=== Data provided ===

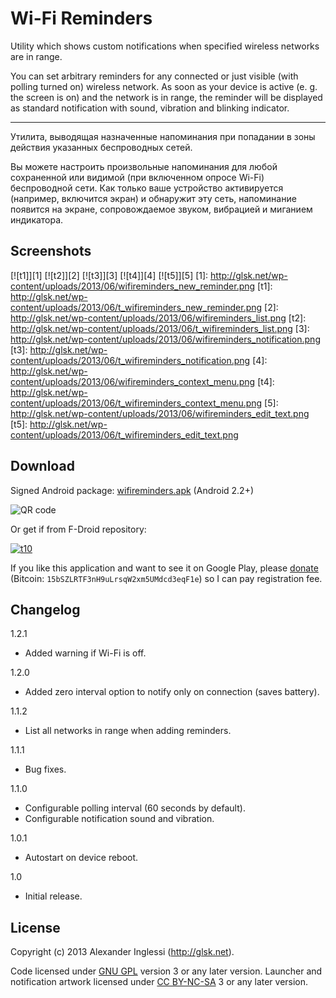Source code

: # Wi-Fi Reminders

Utility which shows custom notifications when specified wireless networks are in range.

You can set arbitrary reminders for any connected or just visible (with polling turned on) wireless network. As soon as your device is active (e. g. the screen is on) and the network is in range, the reminder will be displayed as standard notification with sound, vibration and blinking indicator.

---

Утилита, выводящая назначенные напоминания при попадании в зоны действия указанных беспроводных сетей.

Вы можете настроить произвольные напоминания для любой сохраненной или видимой (при включенном опросе Wi-Fi) беспроводной сети. Как только ваше устройство активируется (например, включится экран) и обнаружит эту сеть, напоминание появится на экране, сопровождаемое звуком, вибрацией и миганием индикатора.

## Screenshots

[![t1]][1] [![t2]][2] [![t3]][3] [![t4]][4] [![t5]][5]
[1]: http://glsk.net/wp-content/uploads/2013/06/wifireminders_new_reminder.png
[t1]: http://glsk.net/wp-content/uploads/2013/06/t_wifireminders_new_reminder.png
[2]: http://glsk.net/wp-content/uploads/2013/06/wifireminders_list.png
[t2]: http://glsk.net/wp-content/uploads/2013/06/t_wifireminders_list.png
[3]: http://glsk.net/wp-content/uploads/2013/06/wifireminders_notification.png
[t3]: http://glsk.net/wp-content/uploads/2013/06/t_wifireminders_notification.png
[4]: http://glsk.net/wp-content/uploads/2013/06/wifireminders_context_menu.png
[t4]: http://glsk.net/wp-content/uploads/2013/06/t_wifireminders_context_menu.png
[5]: http://glsk.net/wp-content/uploads/2013/06/wifireminders_edit_text.png
[t5]: http://glsk.net/wp-content/uploads/2013/06/t_wifireminders_edit_text.png

## Download

Signed Android package: [wifireminders.apk](http://glsk.net/playground/android/wifireminders.apk) (Android 2.2+)

![QR code](http://glsk.net/playground/android/wifireminders_qr.png "QR code")

Or get if from F-Droid repository:

[![t10]][10]

[t10]: http://glsk.net/wp-content/uploads/2013/08/get_it_on_f-droid_45.png
[10]: https://f-droid.org/repository/browse/?fdid=ru.glesik.wifireminders

If you like this application and want to see it on Google Play, please [donate](https://www.paypal.com/cgi-bin/webscr?cmd=_s-xclick&hosted_button_id=8RNEWF8QHQHTN) (Bitcoin: `15bSZLRTF3nH9uLrsqW2xm5UMdcd3eqF1e`) so I can pay registration fee.

## Changelog

1.2.1

 * Added warning if Wi-Fi is off.

1.2.0

 * Added zero interval option to notify only on connection (saves battery).

1.1.2

 * List all networks in range when adding reminders.

1.1.1

 * Bug fixes.

1.1.0

 * Configurable polling interval (60 seconds by default).
 * Configurable notification sound and vibration.

1.0.1

 * Autostart on device reboot.

1.0

 * Initial release.

## License

Copyright (c) 2013 Alexander Inglessi (http://glsk.net).

Code licensed under [GNU GPL](http://www.gnu.org/licenses/gpl.html) version 3 or any later version. Launcher and notification artwork licensed under [CC BY-NC-SA](http://creativecommons.org/licenses/by-nc-sa/3.0/) 3 or any later version.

===

Task goal: What lines above contain "interval"? Copy them out.

Solution for this task:
 * Added zero interval option to notify only on connection (saves battery).
 * Configurable polling interval (60 seconds by default).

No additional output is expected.